Saved entries:
▶
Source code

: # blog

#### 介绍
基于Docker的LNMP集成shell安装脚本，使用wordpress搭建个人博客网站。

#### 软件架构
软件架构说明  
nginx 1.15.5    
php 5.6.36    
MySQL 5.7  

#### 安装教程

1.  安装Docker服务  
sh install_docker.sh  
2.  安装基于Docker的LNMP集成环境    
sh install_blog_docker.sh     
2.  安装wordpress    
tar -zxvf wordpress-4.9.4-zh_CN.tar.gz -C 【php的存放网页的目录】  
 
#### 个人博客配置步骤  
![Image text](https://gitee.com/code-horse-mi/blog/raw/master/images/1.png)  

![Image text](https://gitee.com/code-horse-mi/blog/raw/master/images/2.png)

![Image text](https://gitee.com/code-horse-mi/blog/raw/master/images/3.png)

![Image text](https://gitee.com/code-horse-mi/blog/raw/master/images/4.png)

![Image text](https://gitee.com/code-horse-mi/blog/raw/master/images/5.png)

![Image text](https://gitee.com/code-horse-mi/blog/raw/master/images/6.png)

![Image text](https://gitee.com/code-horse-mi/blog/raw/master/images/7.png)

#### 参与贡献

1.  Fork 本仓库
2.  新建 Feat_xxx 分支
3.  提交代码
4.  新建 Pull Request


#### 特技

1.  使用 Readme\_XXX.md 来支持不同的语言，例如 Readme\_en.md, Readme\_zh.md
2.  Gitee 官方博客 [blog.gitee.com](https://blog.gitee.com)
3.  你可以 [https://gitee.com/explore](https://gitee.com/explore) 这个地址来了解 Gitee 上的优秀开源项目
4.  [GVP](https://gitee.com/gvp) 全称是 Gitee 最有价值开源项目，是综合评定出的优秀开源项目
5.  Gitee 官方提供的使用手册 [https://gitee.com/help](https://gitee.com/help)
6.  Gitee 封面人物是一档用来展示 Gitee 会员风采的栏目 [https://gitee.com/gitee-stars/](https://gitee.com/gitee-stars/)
◀
Repeat each line of the data above, exactly as it appears, from the first through the line that contains "#### 个人博客配置步骤".

Source code

: # blog

#### 介绍
基于Docker的LNMP集成shell安装脚本，使用wordpress搭建个人博客网站。

#### 软件架构
软件架构说明  
nginx 1.15.5    
php 5.6.36    
MySQL 5.7  

#### 安装教程

1.  安装Docker服务  
sh install_docker.sh  
2.  安装基于Docker的LNMP集成环境    
sh install_blog_docker.sh     
2.  安装wordpress    
tar -zxvf wordpress-4.9.4-zh_CN.tar.gz -C 【php的存放网页的目录】  
 
#### 个人博客配置步骤  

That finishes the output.